Your copy should contain exactly the lines from the start of the listing through the line that holds "The following diagram", and no pictures.
Start of SOURCE RECORDS
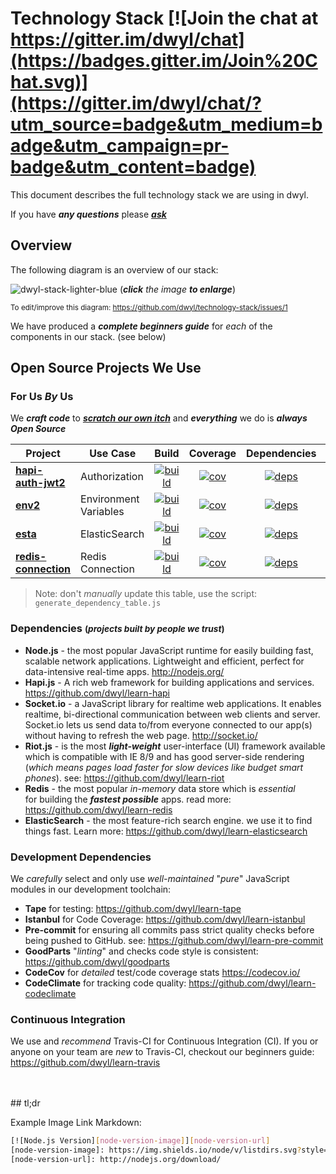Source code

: # Technology Stack [![Join the chat at https://gitter.im/dwyl/chat](https://badges.gitter.im/Join%20Chat.svg)](https://gitter.im/dwyl/chat/?utm_source=badge&utm_medium=badge&utm_campaign=pr-badge&utm_content=badge)

This document describes the full technology stack we are using in dwyl.

If you have ***any questions*** please
[***ask***](https://github.com/dwyl/technology-stack/issues)

## Overview

The following diagram is an overview of our stack:  

![dwyl-stack-lighter-blue](https://cloud.githubusercontent.com/assets/194400/9354261/e971fe58-4666-11e5-848f-67dc11d41bfb.jpg)
(_**click** the image **to enlarge**_)

<small>To edit/improve this diagram: https://github.com/dwyl/technology-stack/issues/1 </small>

We have produced a ***complete beginners guide*** for *each* of the components in our stack. (see below)

## Open Source Projects We Use

### For Us *By* Us

We ***craft code*** to [***scratch our own itch***](https://github.com/dwyl/start-here#our-approach-scratching-your-own-itch) and ***everything*** we do is ***always Open Source***

| Project | Use Case | Build | Coverage | Dependencies | Learn |
| --------|----------|:-----:|:--------:|:------------:|-------|
| **[hapi-auth-jwt2]** | Authorization | [![build][jwt2-bi]][jwt2] | [![cov][jwt2-cc]][jwt2] | [![deps][jwt2-dep]][jwt2] | [learn-jwt] |
| **[env2]** | Environment Variables | [![build][env2-bi]][env2] | [![cov][env2-cc]][env2] | [![deps][env2-dep]][env2] | [learn-env] |
| **[esta]** | ElasticSearch | [![build][esta-bi]][esta] | [![cov][esta-cc]][esta] | [![deps][env2-dep]][env2] | [learn-elasticsearch] |
| **[redis-connection]** | Redis Connection | [![build][rcon-bi]][esta] | [![cov][rcon-cov]][rcon] | [![deps][rcon-dep]][rcon] | [learn-redis] |

> Note: don't _manually_ update this table, use the script: `generate_dependency_table.js`




### Dependencies <small>(*projects built by people we trust*)</small>

+ **Node.js** - the most popular JavaScript runtime for easily building fast,
scalable network applications. Lightweight and efficient, perfect for
data-intensive real-time apps. http://nodejs.org/
+ **Hapi.js** - A rich web framework for building applications and services.
https://github.com/dwyl/learn-hapi
+ **Socket.io** - a JavaScript library for realtime web applications.
It enables realtime, bi-directional communication between web clients and
server. Socket.io lets us send data to/from everyone connected to our app(s)
without having to refresh the web page. http://socket.io/
+ **Riot.js** - is the most ***light-weight*** user-interface (UI) framework
available which is compatible with IE 8/9 and has good
server-side rendering (*which means pages load faster for slow devices like budget smart phones*).
see: https://github.com/dwyl/learn-riot
+ **Redis** - the most popular *in-memory* data store which is *essential*  
for building the ***fastest possible*** apps.
read more: https://github.com/dwyl/learn-redis
+ **ElasticSearch** - the most feature-rich search engine. we use
it to find things fast. Learn more: https://github.com/dwyl/learn-elasticsearch


### Development Dependencies

We *carefully* select and only use *well-maintained* "*pure*" JavaScript modules
in our development toolchain:

+ **Tape** for testing: https://github.com/dwyl/learn-tape
+ **Istanbul** for Code Coverage: https://github.com/dwyl/learn-istanbul
+ **Pre-commit** for ensuring all commits pass strict quality checks before being pushed to GitHub. see: https://github.com/dwyl/learn-pre-commit
+ **GoodParts** "_linting_" and checks code style is consistent:
https://github.com/dwyl/goodparts
+ **CodeCov** for *detailed* test/code coverage stats
https://codecov.io/
+ **CodeClimate** for tracking code quality:
https://github.com/dwyl/learn-codeclimate

### Continuous Integration

We use and *recommend* Travis-CI for Continuous Integration (CI).
If you or anyone on your team are *new* to Travis-CI,
checkout our beginners guide: https://github.com/dwyl/learn-travis

<br />
<br />
## tl;dr

Example Image Link Markdown:
```sh
[![Node.js Version][node-version-image]][node-version-url]
[node-version-image]: https://img.shields.io/node/v/listdirs.svg?style=flat
[node-version-url]: http://nodejs.org/download/
```

[hapi-auth-jwt2]: https://github.com/dwyl/hapi-auth-jwt2
[jwt2-bi]: https://travis-ci.org/dwyl/hapi-auth-jwt2.svg?branch=master
[jwt2-cc]: https://codeclimate.com/github/dwyl/hapi-auth-jwt2/badges/coverage.svg
[jwt2-dep]: https://david-dm.org/dwyl/hapi-auth-jwt2.svg
[learn-jwt]: https://github.com/dwyl/learn-json-web-tokens
[jwt2]: https://github.com/dwyl/hapi-auth-jwt2

[env2]: https://github.com/dwyl/env2
[env2-bi]: https://travis-ci.org/dwyl/env2.svg?branch=master
[env2-cc]: https://codeclimate.com/github/dwyl/env2/badges/coverage.svg
[env2-dep]: https://david-dm.org/dwyl/env2.svg
[learn-env]: https://github.com/dwyl/learn-environment-variables

[esta]: https://github.com/dwyl/esta
[esta-bi]: https://travis-ci.org/dwyl/esta.svg?branch=master
[esta-cc]: https://codeclimate.com/github/dwyl/esta/badges/coverage.svg
[esta-dep]: https://david-dm.org/dwyl/esta.svg
[learn-elasticsearch]: https://github.com/dwyl/learn-elasticsearch

[redis-connection]: https://github.com/dwyl/redis-connection
[rcon]: https://github.com/dwyl/redis-connection
[rcon-bi]: https://travis-ci.org/dwyl/redis-connection.svg?branch=master
[rcon-cov]: http://codecov.io/github/dwyl/redis-connection/coverage.svg?branch=master
[rcon-dep]: https://david-dm.org/dwyl/redis-connection.svg
[learn-redis]: https://github.com/dwyl/learn-redis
End of SOURCE RECORDS
> **EXERCISE RESULT**
Source code

: # Technology Stack [![Join the chat at https://gitter.im/dwyl/chat](https://badges.gitter.im/Join%20Chat.svg)](https://gitter.im/dwyl/chat/?utm_source=badge&utm_medium=badge&utm_campaign=pr-badge&utm_content=badge)

This document describes the full technology stack we are using in dwyl.

If you have ***any questions*** please
[***ask***](https://github.com/dwyl/technology-stack/issues)

## Overview

The following diagram is an overview of our stack:  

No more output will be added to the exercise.